DIRECTIONS:
What lines below contain the word "copy"? Please pull each one out.

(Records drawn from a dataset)
****************************************

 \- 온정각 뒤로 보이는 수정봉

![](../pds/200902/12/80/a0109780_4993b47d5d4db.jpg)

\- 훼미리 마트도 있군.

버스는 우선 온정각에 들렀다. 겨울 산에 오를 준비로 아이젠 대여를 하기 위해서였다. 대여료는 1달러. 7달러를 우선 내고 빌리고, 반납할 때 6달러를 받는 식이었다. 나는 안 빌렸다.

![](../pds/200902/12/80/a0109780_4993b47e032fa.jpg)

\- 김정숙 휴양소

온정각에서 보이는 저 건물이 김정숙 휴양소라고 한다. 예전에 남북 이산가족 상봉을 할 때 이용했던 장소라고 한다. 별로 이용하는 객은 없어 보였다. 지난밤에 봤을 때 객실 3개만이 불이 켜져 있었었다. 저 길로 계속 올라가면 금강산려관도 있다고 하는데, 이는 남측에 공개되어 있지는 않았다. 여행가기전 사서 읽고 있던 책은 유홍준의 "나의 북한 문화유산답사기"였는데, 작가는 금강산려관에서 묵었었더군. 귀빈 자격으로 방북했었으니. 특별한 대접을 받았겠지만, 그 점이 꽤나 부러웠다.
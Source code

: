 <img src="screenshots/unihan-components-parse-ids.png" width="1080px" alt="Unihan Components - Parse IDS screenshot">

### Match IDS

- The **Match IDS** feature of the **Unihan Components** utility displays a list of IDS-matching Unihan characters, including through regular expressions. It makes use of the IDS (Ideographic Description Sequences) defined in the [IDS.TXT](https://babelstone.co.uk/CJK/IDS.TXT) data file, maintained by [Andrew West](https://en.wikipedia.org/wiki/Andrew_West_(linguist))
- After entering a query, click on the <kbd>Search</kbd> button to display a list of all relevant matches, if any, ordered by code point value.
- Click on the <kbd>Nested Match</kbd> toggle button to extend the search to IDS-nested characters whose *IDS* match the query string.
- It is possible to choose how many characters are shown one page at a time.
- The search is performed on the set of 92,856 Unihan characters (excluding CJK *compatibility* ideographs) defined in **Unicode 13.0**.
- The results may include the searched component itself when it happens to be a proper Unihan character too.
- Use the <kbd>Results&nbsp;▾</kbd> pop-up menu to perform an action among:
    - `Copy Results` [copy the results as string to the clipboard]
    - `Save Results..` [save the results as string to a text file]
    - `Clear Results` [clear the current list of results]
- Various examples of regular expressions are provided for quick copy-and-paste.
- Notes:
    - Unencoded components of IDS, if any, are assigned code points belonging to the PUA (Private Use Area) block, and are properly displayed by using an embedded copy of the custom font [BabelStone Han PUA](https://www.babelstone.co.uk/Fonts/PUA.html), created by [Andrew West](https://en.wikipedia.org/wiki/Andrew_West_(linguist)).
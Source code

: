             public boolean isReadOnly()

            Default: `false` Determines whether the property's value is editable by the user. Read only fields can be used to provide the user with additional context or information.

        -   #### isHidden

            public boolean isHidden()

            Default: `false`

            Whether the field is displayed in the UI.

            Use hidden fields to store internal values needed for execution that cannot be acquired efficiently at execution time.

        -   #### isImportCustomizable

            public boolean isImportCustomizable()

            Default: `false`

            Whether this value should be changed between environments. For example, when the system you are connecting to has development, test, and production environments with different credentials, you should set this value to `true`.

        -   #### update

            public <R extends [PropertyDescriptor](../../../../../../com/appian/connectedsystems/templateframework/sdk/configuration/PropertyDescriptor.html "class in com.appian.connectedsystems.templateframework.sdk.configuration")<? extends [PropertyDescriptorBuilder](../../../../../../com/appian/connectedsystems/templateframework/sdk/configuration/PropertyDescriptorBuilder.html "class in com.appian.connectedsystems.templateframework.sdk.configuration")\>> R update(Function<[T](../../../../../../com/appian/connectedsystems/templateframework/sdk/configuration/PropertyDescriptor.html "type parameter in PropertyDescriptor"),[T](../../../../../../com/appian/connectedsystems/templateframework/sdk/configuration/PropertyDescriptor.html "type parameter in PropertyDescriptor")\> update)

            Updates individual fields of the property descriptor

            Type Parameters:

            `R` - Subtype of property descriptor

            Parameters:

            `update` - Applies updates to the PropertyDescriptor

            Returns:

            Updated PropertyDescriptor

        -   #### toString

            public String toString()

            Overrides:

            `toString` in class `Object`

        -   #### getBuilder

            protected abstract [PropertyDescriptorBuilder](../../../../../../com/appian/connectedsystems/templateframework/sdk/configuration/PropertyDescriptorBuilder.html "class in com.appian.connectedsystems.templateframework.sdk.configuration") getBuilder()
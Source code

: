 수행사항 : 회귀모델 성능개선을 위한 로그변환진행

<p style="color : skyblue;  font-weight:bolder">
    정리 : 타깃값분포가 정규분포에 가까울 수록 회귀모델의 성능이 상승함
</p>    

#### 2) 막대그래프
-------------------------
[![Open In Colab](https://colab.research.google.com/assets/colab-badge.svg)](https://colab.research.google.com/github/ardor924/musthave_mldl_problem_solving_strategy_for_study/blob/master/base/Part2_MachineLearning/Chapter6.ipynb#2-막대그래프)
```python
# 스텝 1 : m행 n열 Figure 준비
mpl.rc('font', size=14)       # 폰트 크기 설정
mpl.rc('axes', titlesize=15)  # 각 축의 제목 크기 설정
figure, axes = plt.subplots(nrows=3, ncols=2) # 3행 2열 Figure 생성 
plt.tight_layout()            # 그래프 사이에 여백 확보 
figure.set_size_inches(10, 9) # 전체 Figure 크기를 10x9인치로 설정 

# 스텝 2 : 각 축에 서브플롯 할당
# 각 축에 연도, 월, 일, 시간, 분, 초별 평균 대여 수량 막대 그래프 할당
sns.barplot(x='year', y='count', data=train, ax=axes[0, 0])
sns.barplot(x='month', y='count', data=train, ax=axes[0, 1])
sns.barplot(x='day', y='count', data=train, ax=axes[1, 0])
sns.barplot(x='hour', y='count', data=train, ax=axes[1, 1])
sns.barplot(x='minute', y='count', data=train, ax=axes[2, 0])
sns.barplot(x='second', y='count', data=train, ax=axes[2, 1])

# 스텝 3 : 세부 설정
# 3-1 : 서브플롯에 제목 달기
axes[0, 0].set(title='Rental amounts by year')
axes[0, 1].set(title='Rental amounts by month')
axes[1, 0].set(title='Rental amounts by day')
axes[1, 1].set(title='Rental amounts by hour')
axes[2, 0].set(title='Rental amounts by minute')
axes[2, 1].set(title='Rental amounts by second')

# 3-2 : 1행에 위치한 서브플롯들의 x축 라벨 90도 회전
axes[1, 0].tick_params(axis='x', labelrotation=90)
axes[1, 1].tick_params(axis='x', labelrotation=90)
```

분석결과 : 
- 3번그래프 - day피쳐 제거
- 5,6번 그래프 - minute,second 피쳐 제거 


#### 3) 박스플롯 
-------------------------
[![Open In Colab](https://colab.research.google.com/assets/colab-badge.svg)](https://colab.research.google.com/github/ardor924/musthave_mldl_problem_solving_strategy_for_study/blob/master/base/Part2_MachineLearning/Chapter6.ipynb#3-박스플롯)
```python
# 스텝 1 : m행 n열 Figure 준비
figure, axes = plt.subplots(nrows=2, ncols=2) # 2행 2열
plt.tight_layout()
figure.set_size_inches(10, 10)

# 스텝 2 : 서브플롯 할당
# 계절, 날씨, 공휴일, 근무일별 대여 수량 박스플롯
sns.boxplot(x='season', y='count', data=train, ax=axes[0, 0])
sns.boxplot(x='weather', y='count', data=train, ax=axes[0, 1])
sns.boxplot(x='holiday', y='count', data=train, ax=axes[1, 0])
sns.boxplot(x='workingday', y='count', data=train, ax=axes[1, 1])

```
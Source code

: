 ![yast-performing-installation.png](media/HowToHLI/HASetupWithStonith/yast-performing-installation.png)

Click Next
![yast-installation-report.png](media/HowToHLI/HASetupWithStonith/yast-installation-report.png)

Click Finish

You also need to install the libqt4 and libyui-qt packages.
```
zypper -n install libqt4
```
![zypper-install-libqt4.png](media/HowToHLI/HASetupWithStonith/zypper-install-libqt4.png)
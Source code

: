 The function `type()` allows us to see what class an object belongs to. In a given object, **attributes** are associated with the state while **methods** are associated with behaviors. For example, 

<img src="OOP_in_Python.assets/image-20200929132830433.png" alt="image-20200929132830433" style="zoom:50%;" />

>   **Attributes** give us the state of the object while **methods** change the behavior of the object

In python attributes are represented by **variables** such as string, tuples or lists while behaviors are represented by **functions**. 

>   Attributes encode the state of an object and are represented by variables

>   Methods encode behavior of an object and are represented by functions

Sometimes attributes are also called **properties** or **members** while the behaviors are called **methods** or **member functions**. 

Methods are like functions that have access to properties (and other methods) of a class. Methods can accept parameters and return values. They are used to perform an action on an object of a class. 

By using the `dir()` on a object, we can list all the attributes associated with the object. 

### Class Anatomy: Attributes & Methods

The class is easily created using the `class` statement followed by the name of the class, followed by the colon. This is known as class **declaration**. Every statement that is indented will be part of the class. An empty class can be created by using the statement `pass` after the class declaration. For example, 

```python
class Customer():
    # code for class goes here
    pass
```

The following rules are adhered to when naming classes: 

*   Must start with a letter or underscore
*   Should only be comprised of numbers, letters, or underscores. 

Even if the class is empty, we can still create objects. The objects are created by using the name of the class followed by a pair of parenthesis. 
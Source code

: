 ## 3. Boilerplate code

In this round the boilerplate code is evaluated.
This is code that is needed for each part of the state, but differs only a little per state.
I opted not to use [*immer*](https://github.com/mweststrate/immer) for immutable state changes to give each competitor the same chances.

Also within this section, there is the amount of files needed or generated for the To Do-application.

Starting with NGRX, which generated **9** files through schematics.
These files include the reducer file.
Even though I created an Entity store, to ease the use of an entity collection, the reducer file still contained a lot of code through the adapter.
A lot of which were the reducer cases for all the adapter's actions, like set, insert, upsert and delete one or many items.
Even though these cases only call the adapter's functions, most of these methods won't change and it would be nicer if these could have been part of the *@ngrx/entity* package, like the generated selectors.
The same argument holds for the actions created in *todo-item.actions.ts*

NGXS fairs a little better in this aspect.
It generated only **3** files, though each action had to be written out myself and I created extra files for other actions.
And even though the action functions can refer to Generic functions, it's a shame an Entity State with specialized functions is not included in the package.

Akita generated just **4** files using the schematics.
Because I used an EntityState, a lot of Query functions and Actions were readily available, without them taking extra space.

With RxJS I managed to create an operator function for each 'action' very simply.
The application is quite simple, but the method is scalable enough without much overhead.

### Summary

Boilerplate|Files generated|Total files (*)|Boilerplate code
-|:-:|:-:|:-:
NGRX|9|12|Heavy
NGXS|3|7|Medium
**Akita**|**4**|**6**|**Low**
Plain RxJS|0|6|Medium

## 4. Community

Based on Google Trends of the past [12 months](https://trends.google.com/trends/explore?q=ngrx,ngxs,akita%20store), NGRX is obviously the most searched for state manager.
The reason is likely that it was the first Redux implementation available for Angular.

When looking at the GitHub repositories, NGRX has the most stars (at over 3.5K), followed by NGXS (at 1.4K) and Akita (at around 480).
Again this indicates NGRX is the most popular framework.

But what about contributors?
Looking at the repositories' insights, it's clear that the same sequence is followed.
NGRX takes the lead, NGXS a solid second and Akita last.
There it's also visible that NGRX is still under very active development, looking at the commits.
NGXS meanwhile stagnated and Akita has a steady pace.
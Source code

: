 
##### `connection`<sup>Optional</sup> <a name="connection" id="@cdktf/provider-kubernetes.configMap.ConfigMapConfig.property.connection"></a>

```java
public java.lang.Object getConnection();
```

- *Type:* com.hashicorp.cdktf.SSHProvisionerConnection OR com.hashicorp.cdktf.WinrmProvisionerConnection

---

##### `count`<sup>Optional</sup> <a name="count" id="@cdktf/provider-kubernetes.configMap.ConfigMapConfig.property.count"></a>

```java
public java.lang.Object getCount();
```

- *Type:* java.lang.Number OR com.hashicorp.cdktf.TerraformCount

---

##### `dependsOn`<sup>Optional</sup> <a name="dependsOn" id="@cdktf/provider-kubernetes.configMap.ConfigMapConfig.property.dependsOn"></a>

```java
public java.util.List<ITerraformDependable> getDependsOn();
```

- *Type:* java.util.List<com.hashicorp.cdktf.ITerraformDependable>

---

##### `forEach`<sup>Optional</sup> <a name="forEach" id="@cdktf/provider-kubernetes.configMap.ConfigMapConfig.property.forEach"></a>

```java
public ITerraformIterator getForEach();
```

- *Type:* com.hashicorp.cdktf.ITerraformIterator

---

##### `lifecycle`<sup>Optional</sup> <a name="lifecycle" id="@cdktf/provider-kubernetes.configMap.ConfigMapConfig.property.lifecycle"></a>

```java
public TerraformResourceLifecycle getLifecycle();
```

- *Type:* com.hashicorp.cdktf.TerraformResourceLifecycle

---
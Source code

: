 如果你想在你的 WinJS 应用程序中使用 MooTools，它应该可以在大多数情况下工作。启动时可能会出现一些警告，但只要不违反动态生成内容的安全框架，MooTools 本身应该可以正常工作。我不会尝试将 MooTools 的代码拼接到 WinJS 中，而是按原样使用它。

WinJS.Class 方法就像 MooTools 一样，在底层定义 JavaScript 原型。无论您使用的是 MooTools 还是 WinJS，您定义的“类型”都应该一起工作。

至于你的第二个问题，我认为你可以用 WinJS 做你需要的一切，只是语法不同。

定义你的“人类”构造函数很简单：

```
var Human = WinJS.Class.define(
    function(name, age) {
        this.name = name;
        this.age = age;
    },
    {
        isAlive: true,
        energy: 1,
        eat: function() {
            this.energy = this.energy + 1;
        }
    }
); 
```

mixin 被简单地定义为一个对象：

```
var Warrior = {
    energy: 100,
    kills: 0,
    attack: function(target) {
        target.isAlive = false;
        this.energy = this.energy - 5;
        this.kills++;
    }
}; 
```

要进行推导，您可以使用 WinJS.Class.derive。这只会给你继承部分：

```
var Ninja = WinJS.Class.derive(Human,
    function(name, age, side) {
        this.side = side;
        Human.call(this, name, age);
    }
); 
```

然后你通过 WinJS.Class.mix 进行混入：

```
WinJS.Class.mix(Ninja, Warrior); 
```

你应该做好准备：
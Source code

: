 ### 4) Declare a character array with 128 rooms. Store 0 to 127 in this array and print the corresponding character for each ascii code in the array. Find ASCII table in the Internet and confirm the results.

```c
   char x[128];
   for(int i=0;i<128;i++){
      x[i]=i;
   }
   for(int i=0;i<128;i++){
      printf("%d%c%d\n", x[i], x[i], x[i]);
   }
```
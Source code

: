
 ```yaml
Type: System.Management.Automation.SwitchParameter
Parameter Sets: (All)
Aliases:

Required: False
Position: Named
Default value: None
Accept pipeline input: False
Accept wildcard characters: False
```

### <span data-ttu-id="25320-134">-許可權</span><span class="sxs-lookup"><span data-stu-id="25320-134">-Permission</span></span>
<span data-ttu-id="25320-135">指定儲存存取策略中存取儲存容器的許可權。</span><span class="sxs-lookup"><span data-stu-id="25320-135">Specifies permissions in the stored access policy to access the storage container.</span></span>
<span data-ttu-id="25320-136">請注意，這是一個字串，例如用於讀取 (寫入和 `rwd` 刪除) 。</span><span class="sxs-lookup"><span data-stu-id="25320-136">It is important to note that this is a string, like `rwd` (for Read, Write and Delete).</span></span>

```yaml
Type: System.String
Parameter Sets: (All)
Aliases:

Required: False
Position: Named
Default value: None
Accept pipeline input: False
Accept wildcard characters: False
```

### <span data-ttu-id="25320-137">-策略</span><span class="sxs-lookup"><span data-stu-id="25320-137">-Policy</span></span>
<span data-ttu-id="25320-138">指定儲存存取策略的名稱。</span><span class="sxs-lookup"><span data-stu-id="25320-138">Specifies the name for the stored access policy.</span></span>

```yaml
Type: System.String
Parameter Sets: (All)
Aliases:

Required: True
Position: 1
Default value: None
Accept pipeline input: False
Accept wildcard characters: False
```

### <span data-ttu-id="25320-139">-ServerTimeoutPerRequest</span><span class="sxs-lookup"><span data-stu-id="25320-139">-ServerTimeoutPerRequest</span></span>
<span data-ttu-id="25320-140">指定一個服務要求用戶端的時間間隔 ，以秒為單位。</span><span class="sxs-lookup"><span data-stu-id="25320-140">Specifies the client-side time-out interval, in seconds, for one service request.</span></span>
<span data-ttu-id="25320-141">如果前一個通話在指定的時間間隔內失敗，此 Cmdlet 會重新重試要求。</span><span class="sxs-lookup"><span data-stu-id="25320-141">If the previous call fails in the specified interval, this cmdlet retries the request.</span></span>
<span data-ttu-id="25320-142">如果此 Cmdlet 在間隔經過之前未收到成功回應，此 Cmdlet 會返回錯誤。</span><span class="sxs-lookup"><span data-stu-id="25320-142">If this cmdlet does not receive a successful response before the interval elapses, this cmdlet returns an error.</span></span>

****************************************

ANSWER SECTION:
    - `Copy Results` [copy the results as string to the clipboard]
- Various examples of regular expressions are provided for quick copy-and-paste.
    - Unencoded components of IDS, if any, are assigned code points belonging to the PUA (Private Use Area) block, and are properly displayed by using an embedded copy of the custom font [BabelStone Han PUA](https://www.babelstone.co.uk/Fonts/PUA.html), created by [Andrew West](https://en.wikipedia.org/wiki/Andrew_West_(linguist)).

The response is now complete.